Mais c’est valable pour les autres aussi !
Le Whisky Live Paris (WLP) prend un nouveau départ, et se propulse dans une autre dimension en investissant la Grande Halle de la Villette du 5 au 7 octobre : 189 stands à visiter (36% de plus par rapport à 2018), 6.000 m2 à ratisser (4.000 l’an dernier) : quelle que soit la façon d’attraper l’équation, vous ne pourrez pas tout goûter. Raison de plus pour discuter tactique avant “ze” week-end de la mort qui tue.
1 – Préparez un plan d’attaque
Avec une surface de 6.000 m2 à attaquer sous et autour de la Grande Halle, il va falloir faire preuve de finesse tactique. En vous aidant des infos disponibles sur le site du Whisky Live Paris, dressez la liste des malts’n’rhums & co que vous ne voulez pas rater, des nouveautés à goûter avant de craquer (ou pas) en boutique, des people que vous tenez à croiser, des masterclasses qui vous intéressent…

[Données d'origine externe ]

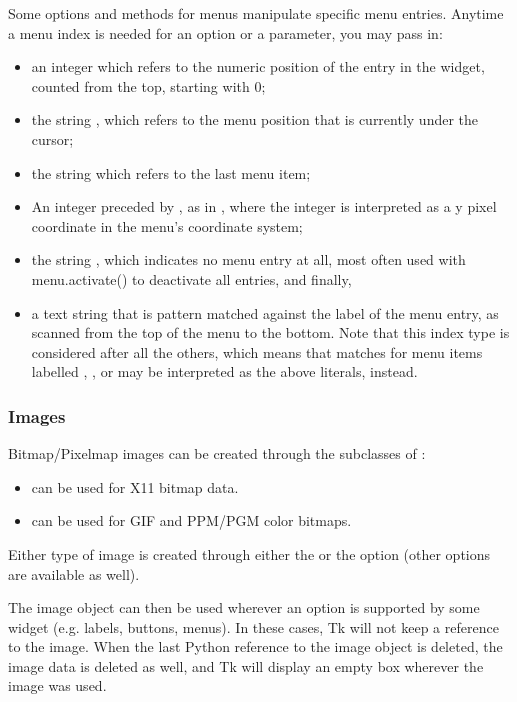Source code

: \begin{description}
Some options and methods for menus manipulate specific menu entries.
Anytime a menu index is needed for an option or a parameter, you may
pass in: 
\begin{itemize}
\item   an integer which refers to the numeric position of the entry in
the widget, counted from the top, starting with 0; 
\item   the string , which refers to the menu position that is
currently under the cursor;
\item   the string  which refers to the last menu
item;  
\item   An integer preceded by , as in , where the integer is
interpreted as a y pixel coordinate in the menu's coordinate system;
\item   the string , which indicates no menu entry at all, most
often used with menu.activate() to deactivate all entries, and
finally,
\item   a text string that is pattern matched against the label of the
menu entry, as scanned from the top of the menu to the bottom.  Note
that this index type is considered after all the others, which means
that matches for menu items labelled , , or
 may be interpreted as the above literals, instead.
\end{itemize}
\end{description}

\subsubsection{Images}

Bitmap/Pixelmap images can be created through the subclasses of
:

\begin{itemize}
\item  {} can be used for X11 bitmap data.
\item  {} can be used for GIF and PPM/PGM color bitmaps.
\end{itemize}

Either type of image is created through either the  or the
 option (other options are available as well).

The image object can then be used wherever an  option is
supported by some widget (e.g. labels, buttons, menus). In these
cases, Tk will not keep a reference to the image. When the last Python
reference to the image object is deleted, the image data is deleted as
well, and Tk will display an empty box wherever the image was used.

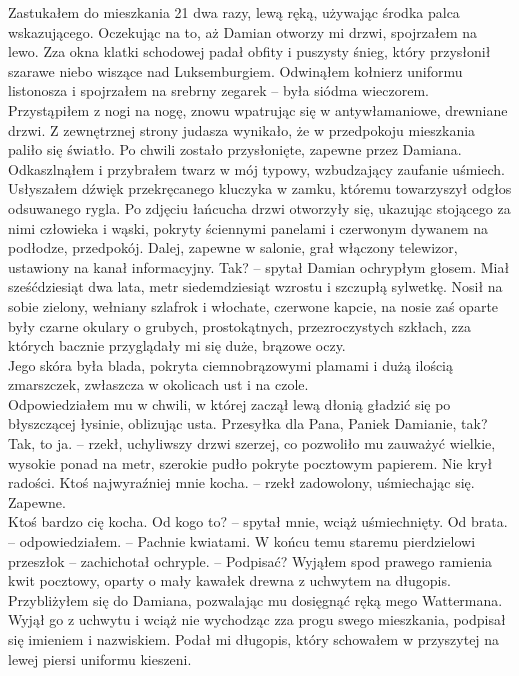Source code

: \documentclass[../MAIN.tex]{subfiles}
\begin{document}
Zastukałem do mieszkania 21 dwa razy, lewą ręką, używając środka palca wskazującego. Oczekując na to, aż Damian otworzy mi drzwi, spojrzałem na lewo. Zza okna klatki schodowej padał obfity i puszysty śnieg, który przysłonił szarawe niebo wiszące nad Luksemburgiem. Odwinąłem kołnierz uniformu listonosza i spojrzałem na srebrny zegarek -- była siódma wieczorem. Przystąpiłem z nogi na nogę, znowu wpatrując się w antywłamaniowe, drewniane drzwi. Z zewnętrznej strony judasza wynikało, że w przedpokoju mieszkania paliło się światło. Po chwili zostało przysłonięte, zapewne przez Damiana.
Odkaszlnąłem i przybrałem twarz w mój typowy, wzbudzający zaufanie uśmiech. Usłyszałem dźwięk przekręcanego kluczyka w zamku, któremu towarzyszył odgłos odsuwanego rygla. Po zdjęciu łańcucha drzwi otworzyły się, ukazując stojącego za nimi człowieka i wąski, pokryty ściennymi panelami i czerwonym dywanem na podłodze, przedpokój. Dalej, zapewne w salonie, grał włączony telewizor, ustawiony na kanał informacyjny.
\sx Tak? -- spytał Damian ochrypłym głosem.
\qd
Miał sześćdziesiąt dwa lata, metr siedemdziesiąt wzrostu i szczupłą sylwetkę. Nosił na sobie zielony, wełniany szlafrok i włochate, czerwone kapcie, na nosie zaś oparte były czarne okulary o grubych, prostokątnych, przezroczystych szkłach, zza których bacznie przyglądały mi się duże, brązowe oczy.
\\
Jego skóra była blada, pokryta ciemnobrązowymi plamami i dużą ilością zmarszczek, zwłaszcza w okolicach ust i na czole.
\\
Odpowiedziałem mu w chwili, w której zaczął lewą dłonią gładzić się po błyszczącej łysinie, oblizując usta.
\sx Przesyłka dla Pana, Panie\3k Damianie, tak?
\xx Tak, to ja. -- rzekł, uchyliwszy drzwi szerzej, co pozwoliło mu zauważyć wielkie, wysokie ponad na metr, szerokie pudło pokryte pocztowym papierem. 
\qd
Nie krył radości.
\sx Ktoś najwyraźniej mnie kocha. -- rzekł zadowolony, uśmiechając się.
\qd
Zapewne.
\\
Ktoś bardzo cię kocha.
\sx Od kogo to? -- spytał mnie, wciąż uśmiechnięty.
\xx Od brata. -- odpowiedziałem. -- Pachnie kwiatami.
\xx W końcu temu staremu pierdzielowi przeszło\3k -- zachichotał ochryple. -- Podpisać?
\qd
Wyjąłem spod prawego ramienia kwit pocztowy, oparty o mały kawałek drewna z uchwytem na długopis. Przybliżyłem się do Damiana, pozwalając mu dosięgnąć ręką mego Wattermana. Wyjął go z uchwytu i wciąż nie wychodząc zza progu swego mieszkania, podpisał się imieniem i nazwiskiem. Podał mi długopis, który schowałem w przyszytej na lewej piersi uniformu kieszeni.
\\
\end{document}
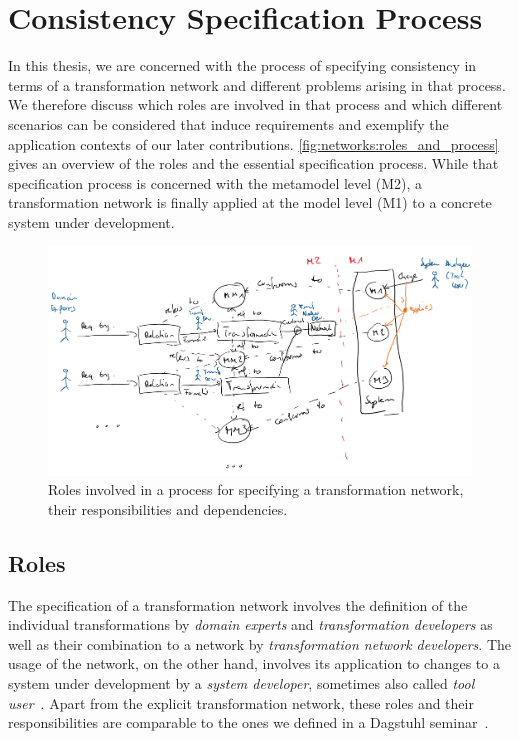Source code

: \section{Consistency Specification Process}
\label{chap:networks:specification_process}

In this thesis, we are concerned with the process of specifying consistency in terms of a transformation network and different problems arising in that process.
We therefore discuss which roles are involved in that process and which different scenarios can be considered that induce requirements and exemplify the application contexts of our later contributions.
\autoref{fig:networks:roles_and_process} gives an overview of the roles and the essential specification process.
While that specification process is concerned with the metamodel level (M2), a transformation network is finally applied at the model level (M1) to a concrete system under development.

\begin{figure}
    \centering
    \includegraphics[width=\textwidth]{figures/prologue/networks/roles_and_process}
    \caption[Roles in a transformation network specification process]{Roles involved in a process for specifying a transformation network, their responsibilities and dependencies.}
    \label{fig:networks:roles_and_process}
\end{figure}


\subsection{Roles}

The specification of a transformation network involves the definition of the individual transformations by \emph{domain experts} and \emph{transformation developers} as well as their combination to a network by \emph{transformation network developers}.
The usage of the network, on the other hand, involves its application to changes to a system under development by a \emph{system developer}, sometimes also called \emph{tool user}~\cite{klare2019dagstuhl}.
Apart from the explicit transformation network, these roles and their responsibilities are comparable to the ones we defined in a Dagstuhl seminar~\cite{klare2019dagstuhl}.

L’organisation en espaces bien définis va vous aider à ne pas partir en zigzag : le whisky sous la Halle, le rhum autour, la Cocktail Street autour aussi mais côté opposé. Au sein de la vaste plaine du whisky, les stands se regroupent par affinités sélectives : scotch, whiskies du monde – avec un pôle whisky français qui grignote du mètre carré –, négoce, USA, city distilleries… La logique commanderait plutôt de procéder pôle par pôle, mais personne ne vous arrêtera pour atteinte aux bonnes mœurs du malt si vous avancez en crabe de Paul John à Fettercairn, de la Distillerie de Paris (qui présente son premier whisky) à Glenrothès (la nouvelle gamme, damned) de Redbreast (les nouveaux packagings) à Signatory V.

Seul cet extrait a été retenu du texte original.